Technical Debt, Product Value, and Risk Management
There are many lessons that we will learn from the Equifax data breach, ranging from legal and regulatory ones, to ethical ones, to matters of privacy and identity. As an agile software developer who thinks about the relationship between technical issues and product value, there is a particular lesson to consider. Reports that the breach took advantage of a known issue in Apache Struts set the stage for a conversation about technical debt, product value, and risk management.
On a Scrum team, items on the backlog that seem focused on technical issues are often hard to prioritize. As software developers, we may see value in a new feature or a bug fix that a new release promises. Without further information, product stakeholders may see risk without product value. Product owners are responsible for prioritizing work, and “value” is a perfectly reasonable way to do so. While some with product owner roles might decide to focus on features regardless of issue, such as technical debt accumulation, security, or perhaps developer happiness (working in a tricky code base is not good for morale), most just need the right information. Here are some thoughts on how to help prioritize technical work in a way that balances short and long term value.
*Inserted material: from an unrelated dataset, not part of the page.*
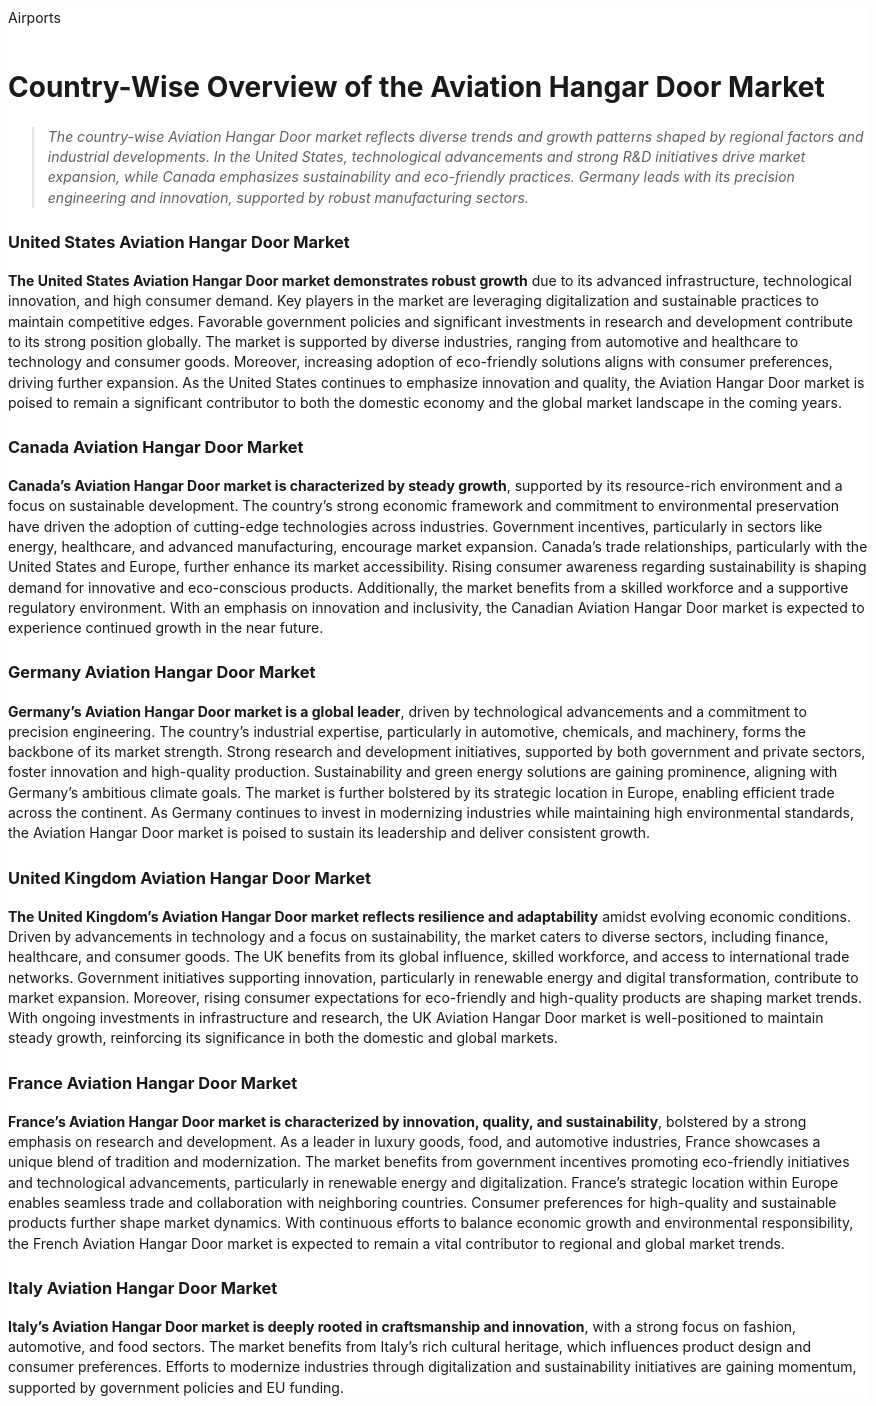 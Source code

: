 Airports</li></ul><h1><span class="">Country-Wise Overview of the Aviation Hangar Door Market<br /></span></h1><blockquote><p><em><span class="">The country-wise Aviation Hangar Door market reflects diverse trends and growth patterns shaped by regional factors and industrial developments. In the United States, technological advancements and strong R&amp;D initiatives drive market expansion, while Canada emphasizes sustainability and eco-friendly practices. Germany leads with its precision engineering and innovation, supported by robust manufacturing sectors.</span></em></p></blockquote><h3><strong>United States Aviation Hangar Door Market</strong></h3><p><strong>The United States Aviation Hangar Door market demonstrates robust growth</strong> due to its advanced infrastructure, technological innovation, and high consumer demand. Key players in the market are leveraging digitalization and sustainable practices to maintain competitive edges. Favorable government policies and significant investments in research and development contribute to its strong position globally. The market is supported by diverse industries, ranging from automotive and healthcare to technology and consumer goods. Moreover, increasing adoption of eco-friendly solutions aligns with consumer preferences, driving further expansion. As the United States continues to emphasize innovation and quality, the Aviation Hangar Door market is poised to remain a significant contributor to both the domestic economy and the global market landscape in the coming years.</p><h3><strong>Canada Aviation Hangar Door Market</strong></h3><p><strong>Canada&rsquo;s Aviation Hangar Door market is characterized by steady growth</strong>, supported by its resource-rich environment and a focus on sustainable development. The country&rsquo;s strong economic framework and commitment to environmental preservation have driven the adoption of cutting-edge technologies across industries. Government incentives, particularly in sectors like energy, healthcare, and advanced manufacturing, encourage market expansion. Canada&rsquo;s trade relationships, particularly with the United States and Europe, further enhance its market accessibility. Rising consumer awareness regarding sustainability is shaping demand for innovative and eco-conscious products. Additionally, the market benefits from a skilled workforce and a supportive regulatory environment. With an emphasis on innovation and inclusivity, the Canadian Aviation Hangar Door market is expected to experience continued growth in the near future.</p><h3><strong>Germany Aviation Hangar Door Market</strong></h3><p><strong>Germany&rsquo;s Aviation Hangar Door market is a global leader</strong>, driven by technological advancements and a commitment to precision engineering. The country&rsquo;s industrial expertise, particularly in automotive, chemicals, and machinery, forms the backbone of its market strength. Strong research and development initiatives, supported by both government and private sectors, foster innovation and high-quality production. Sustainability and green energy solutions are gaining prominence, aligning with Germany&rsquo;s ambitious climate goals. The market is further bolstered by its strategic location in Europe, enabling efficient trade across the continent. As Germany continues to invest in modernizing industries while maintaining high environmental standards, the Aviation Hangar Door market is poised to sustain its leadership and deliver consistent growth.</p><h3><strong>United Kingdom Aviation Hangar Door Market</strong></h3><p><strong>The United Kingdom&rsquo;s Aviation Hangar Door market reflects resilience and adaptability</strong> amidst evolving economic conditions. Driven by advancements in technology and a focus on sustainability, the market caters to diverse sectors, including finance, healthcare, and consumer goods. The UK benefits from its global influence, skilled workforce, and access to international trade networks. Government initiatives supporting innovation, particularly in renewable energy and digital transformation, contribute to market expansion. Moreover, rising consumer expectations for eco-friendly and high-quality products are shaping market trends. With ongoing investments in infrastructure and research, the UK Aviation Hangar Door market is well-positioned to maintain steady growth, reinforcing its significance in both the domestic and global markets.</p><h3><strong>France Aviation Hangar Door Market</strong></h3><p><strong>France&rsquo;s Aviation Hangar Door market is characterized by innovation, quality, and sustainability</strong>, bolstered by a strong emphasis on research and development. As a leader in luxury goods, food, and automotive industries, France showcases a unique blend of tradition and modernization. The market benefits from government incentives promoting eco-friendly initiatives and technological advancements, particularly in renewable energy and digitalization. France&rsquo;s strategic location within Europe enables seamless trade and collaboration with neighboring countries. Consumer preferences for high-quality and sustainable products further shape market dynamics. With continuous efforts to balance economic growth and environmental responsibility, the French Aviation Hangar Door market is expected to remain a vital contributor to regional and global market trends.</p><h3><strong>Italy Aviation Hangar Door Market</strong></h3><p><strong>Italy&rsquo;s Aviation Hangar Door market is deeply rooted in craftsmanship and innovation</strong>, with a strong focus on fashion, automotive, and food sectors. The market benefits from Italy&rsquo;s rich cultural heritage, which influences product design and consumer preferences. Efforts to modernize industries through digitalization and sustainability initiatives are gaining momentum, supported by government policies and EU funding.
Developers and the product owner need to work together. While in the Scrum process, the product owner sets priorities, and the team has a responsibility for helping the product owner understand cost, risks, and relative value. In most cases this can happen with an estimation discussion around implementation choices. For technical and infrastructure related items the team needs to make the value of the work clear. For example, “update to a new framework” isn’t something that is valuable to the stakeholders, but “updating to a new framework to improve speed of development” makes the value clearer. And in some cases, less direct value statements such as “improved morale and retention” can be a part of the conversation. The important thing is to provide enough context so that those who are not developers can understand the value. This applies to infrastructure, refactoring, design, and decisions to create or pay down technical debt.
Since risk and value for some issues is hard to quantify, a security or compliance team may be able to help. While some incarnations of compliance organizations can seem to get in the way of productive work, some understand how to balance complains with practicality and can help identify arguments for prioritizing certain technical work.
Technical debt can have a very real impact on a business. In the end the product owner prioritizes work. It’s the responsibility of the developers to help the product owner understand the importance of technical tasks and to identify which technical tasks should be considered for the product backlog.